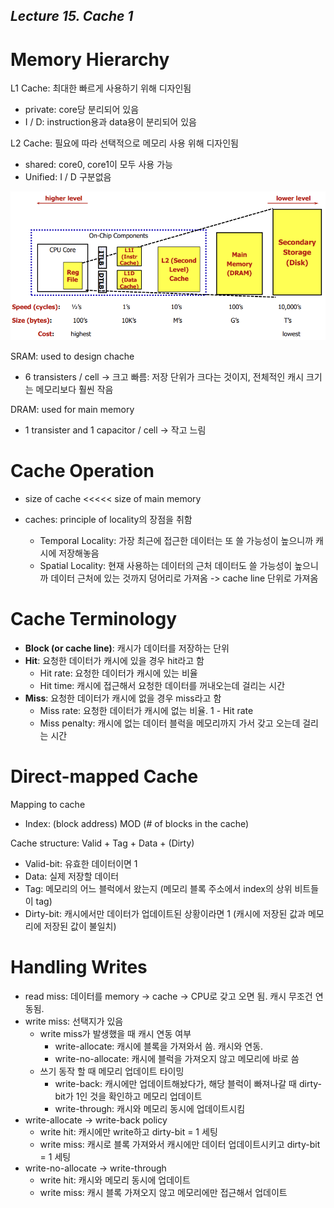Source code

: ## *Lecture 15. Cache 1*



# Memory Hierarchy

L1 Cache: 최대한 빠르게 사용하기 위해 디자인됨

- private: core당 분리되어 있음
- I / D: instruction용과 data용이 분리되어 있음

L2 Cache: 필요에 따라 선택적으로 메모리 사용 위해 디자인됨

- shared: core0, core1이 모두 사용 가능
- Unified: I / D 구분없음

![image-20230611130403469](./image/15-10.png)

SRAM: used to design chache

- 6 transisters / cell -> 크고 빠름: 저장 단위가 크다는 것이지, 전체적인 캐시 크기는 메모리보다 훨씬 작음

DRAM: used for main memory

- 1 transister and 1 capacitor / cell -> 작고 느림



# Cache Operation

- size of cache <<<<< size of main memory

- caches: principle of locality의 장점을 취함
  - Temporal Locality: 가장 최근에 접근한 데이터는 또 쓸 가능성이 높으니까 캐시에 저장해놓음
  - Spatial Locality: 현재 사용하는 데이터의 근처 데이터도 쓸 가능성이 높으니까 데이터 근처에 있는 것까지 덩어리로 가져옴 -> cache line 단위로 가져옴



# Cache Terminology

- **Block (or cache line)**: 캐시가 데이터를 저장하는 단위
- **Hit**: 요청한 데이터가 캐시에 있을 경우 hit라고 함
  - Hit rate: 요청한 데이터가 캐시에 있는 비율
  - Hit time: 캐시에 접근해서 요청한 데이터를 꺼내오는데 걸리는 시간
- **Miss**: 요청한 데이터가 캐시에 없을 경우 miss라고 함
  - Miss rate: 요청한 데이터가 캐시에 없는 비율. 1 - Hit rate
  - Miss penalty: 캐시에 없는 데이터 블럭을 메모리까지 가서 갖고 오는데 걸리는 시간



#  Direct-mapped Cache

Mapping to cache

- Index: (block address) MOD (\# of blocks in the cache)

Cache structure: Valid + Tag + Data + (Dirty)

- Valid-bit: 유효한 데이터이면 1
- Data: 실제 저장할 데이터
- Tag: 메모리의 어느 블럭에서 왔는지 (메모리 블록 주소에서 index의 상위 비트들이 tag)
- Dirty-bit: 캐시에서만 데이터가 업데이트된 상황이라면 1 (캐시에 저장된 값과 메모리에 저장된 값이 불일치)



# Handling Writes

- read miss: 데이터를 memory -> cache -> CPU로 갖고 오면 됨. 캐시 무조건 연동됨.
- write miss: 선택지가 있음
  - write miss가 발생했을 때 캐시 연동 여부
    - write-allocate: 캐시에 블록을 가져와서 씀. 캐시와 연동.
    - write-no-allocate: 캐시에 블럭을 가져오지 않고 메모리에 바로 씀
  - 쓰기 동작 할 때 메모리 업데이트 타이밍
    - write-back: 캐시에만 업데이트해놨다가, 해당 블럭이 빠져나갈 때 dirty-bit가 1인 것을 확인하고 메모리 업데이트
    - write-through: 캐시와 메모리 동시에 업데이트시킴
- write-allocate -> write-back policy
  - write hit: 캐시에만 write하고 dirty-bit = 1 세팅
  - write miss: 캐시로 블록 가져와서 캐시에만 데이터 업데이트시키고 dirty-bit = 1 세팅
- write-no-allocate -> write-through
  - write hit: 캐시와 메모리 동시에 업데이트
  - write miss: 캐시 블록 가져오지 않고 메모리에만 접근해서 업데이트



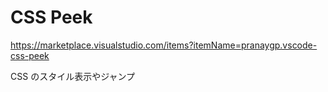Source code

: # CSS Peek

<https://marketplace.visualstudio.com/items?itemName=pranaygp.vscode-css-peek>

CSS のスタイル表示やジャンプ
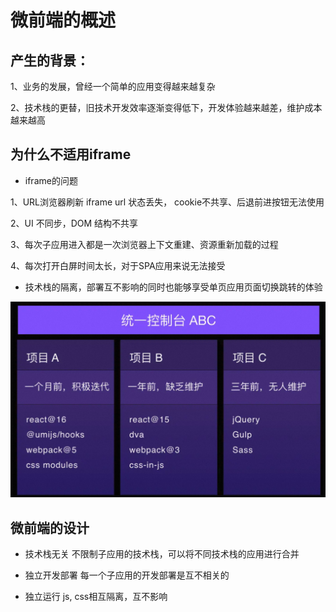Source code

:
# 微前端的概述

## 产生的背景：

1、业务的发展，曾经一个简单的应用变得越来越复杂

2、技术栈的更替，旧技术开发效率逐渐变得低下，开发体验越来越差，维护成本越来越高

## 为什么不适用iframe

- iframe的问题

1、URL浏览器刷新 iframe url 状态丢失， cookie不共享、后退前进按钮无法使用

2、UI 不同步，DOM 结构不共享

3、每次子应用进入都是一次浏览器上下文重建、资源重新加载的过程

4、每次打开白屏时间太长，对于SPA应用来说无法接受

- 技术栈的隔离，部署互不影响的同时也能够享受单页应用页面切换跳转的体验

![avatar](../assets/mico-font.png)

## 微前端的设计
- 技术栈无关
不限制子应用的技术栈，可以将不同技术栈的应用进行合并

- 独立开发部署
每一个子应用的开发部署是互不相关的

- 独立运行
js, css相互隔离，互不影响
************
*Work task:* List the lines of the entries that include "가져오지".

*Response:*
    - write-no-allocate: 캐시에 블럭을 가져오지 않고 메모리에 바로 씀
  - write miss: 캐시 블록 가져오지 않고 메모리에만 접근해서 업데이트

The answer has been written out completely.